El tiempo transcurría de manera muy diferente para los seres como él. Podía apreciar los fenómenos del cielo y así decir que el sol significa día y la luna noche, pero no que ambas caras representan un periodo de tiempo específico y establecido. Entendía la primavera, el verano, otoño e invierno porque cada ser tenía destinada una festividad y por ende una tarea específica. Por ejemplo comprendía que si el fin de un año llegaba era preciso tener arroz nuevo en las casas y no había qué olvidarlo nunca o la fortuna no les daría su favor. Entendía pero simplemente no le interesaba en lo más mínimo. No sabía si toda la humanidad se regía bajo los mismos laxos códigos, pero el ser un espectro en un país de dioses le había quitado cierto aprecio por su naturaleza. Los seres humanos eran supersticiosos pero en su visión tan sólo lo eran por su incapacidad de afrontar sus propias equivocaciones y pecados. Era más fácil culpar a un ser intangible por haber tropezado en una zanja que reprenderse por no prestar atención al camino. Si lo pensaba desde ese punto neutro donde no era ni dios ni humano llegaba a la conclusión que la mayoría de los primeros nacían para ser condenados por los segundos en una suerte de expiación de culpas. Reconocía el ingenio y la imaginación para semejante nutrido grupo pero realmente no podía sentir nada más al respecto, así como no podía sentir el paso del tiempo. Se vio a sí mismo pasar de una sola y pequeña cola que lo hermanaba a su naturaleza más bruta, más cercana, para ir creciendo hasta llegar a nueve. Eran vistosas, claro, majestuosas y a ojos expertos incluso intimidantes aunque nueve era un número que no correspondía con nada. Esas nueve insulsas colas venían de un milenio completo donde se balanceaba entre ser un yako perezoso y desinteresado, traicionero y peligroso para los humanos y otras criaturas también, otras veces era el zenko más entregado a cuidar su bosque, a rendirle homenaje a su diosa del arroz y la prosperidad. Aceptaba ofrendas para cuidar hogares como si pudiera sentir alguna calidez ante las oraciones agradecidas de la gente que protegía.

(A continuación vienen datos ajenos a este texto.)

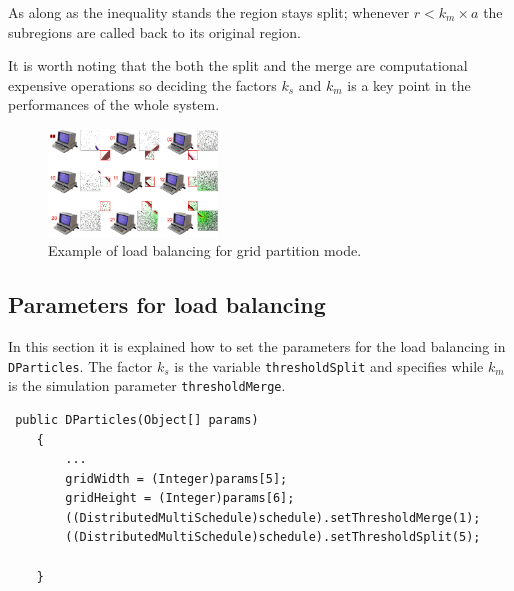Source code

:\documentclass{article}
\begin{document}
As along as the inequality stands the region stays split; whenever $r < k_m \times a$ the subregions are called back to its original region. 

It is worth noting that the both the split and the merge are computational expensive operations so deciding the factors $k_s$ and $k_m$ is a key point in the performances of the whole system.

\begin{figure}
\centering
\includegraphics[width=0.4\textwidth, bb=0 0 1302 827]{LoadBalancing.png}
\caption{Example of load balancing for grid partition mode. \label{fig:lb}}
\end{figure}

\subsection{Parameters for load balancing}
In this section it is explained how to set the parameters for the load balancing in \texttt{DParticles}. The factor $k_s$ is the variable \texttt{thresholdSplit} and specifies while $k_m$ is the simulation parameter \texttt{thresholdMerge}.

\begin{lstlisting}
 public DParticles(Object[] params)
    {    	
    	...
    	gridWidth = (Integer)params[5];
    	gridHeight = (Integer)params[6];
    	((DistributedMultiSchedule)schedule).setThresholdMerge(1);
        ((DistributedMultiSchedule)schedule).setThresholdSplit(5);

    }    
\end{lstlisting}
\end{document}
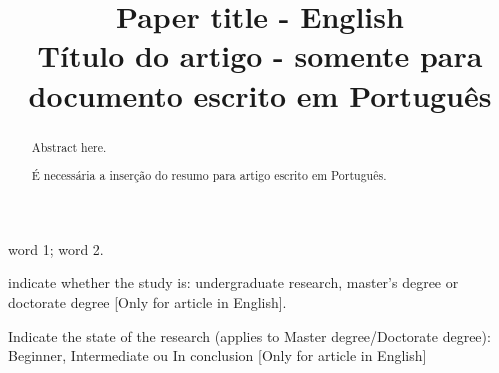 \documentclass[conference]{IEEEtran}
\begin{document}
%
\title{Paper title - English \\ T\'{i}tulo do artigo - somente para documento escrito em Portugu\^{e}s}




% 
\author{
}


\maketitle

\thispagestyle{fancy}

\renewcommand{\abstractname}{Abstract}
\begin{abstract}
Abstract here.
\end{abstract}

\renewcommand\IEEEkeywordsname{Keywords}
\begin{IEEEkeywords}
\label{Keywords}
word 1; word 2.
\end{IEEEkeywords}

\renewcommand\IEEEkeywordsname{Classification}
\begin{IEEEkeywords}
	\label{Classification}
	indicate whether the study is: undergraduate research, master's degree or doctorate degree [Only for article in English].
\end{IEEEkeywords}
\renewcommand\IEEEkeywordsname{Category}
\begin{IEEEkeywords}
	\label{Category}
	Indicate the state of the research (applies to Master degree/Doctorate degree): 
	Beginner, Intermediate ou In conclusion [Only for article in English] 
\end{IEEEkeywords}
\renewcommand{\abstractname}{Resumo}
\begin{abstract}
\label{Resumo}
\'E necess\'aria a inser\c{c}\~{a}o do resumo para artigo escrito em Portugu\^{e}s.
\end{abstract}
\end{document}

Pero con tanto tiempo a cuestas Dazai no sólo perdió la capacidad de sentir el paso del tiempo, sino de experimentar cualquier clase de emoción. Los humanos se equivocaban, los dioses y espectros como él necesariamente sentían. De qué otra manera podría comprender qué hilos mover para enloquecerlos, qué tanto debía alterar la realidad para terminar quebrando sus frágiles corazones. Si su especie requería una doble naturaleza no era un capricho estético únicamente. Conoce a tu enemigo, era la máxima carta de triunfo y así como la evolución dotaba de garras o colmillos, a su especie les dio la oportunidad de transformarse. Habitaban la piel y la imagen humana para comprender sus miedos, sus deseos y lo que más podían atesorar. Si se sentía con ánimos de jugar al espíritu bueno sabía que lo primero por cuidar era a la gente amada de su protegido. Si quería derrumbar alguna voluntad, sabía exactamente qué huesillo sostenía la estructura completa. Dazai había estado allí cuando el bosque que le fue asignado tan sólo era tierra yerma y se quedó para verlo cubrirse de árboles y flores, de animales y de una vida que no le conmovía en ningún sitio porque estaba harto de ella. Era un capricho del tiempo, una aberración en el guión como todo lo sobrenatural. Existía desde mucho antes que la mayoría de civilizaciones a las cuales por cierto también vio florecer, devastarse y reconstruirse, estaría cuando esas que parecían más sólidas que las columnas del Cielo también se derrumbaran como simple barro.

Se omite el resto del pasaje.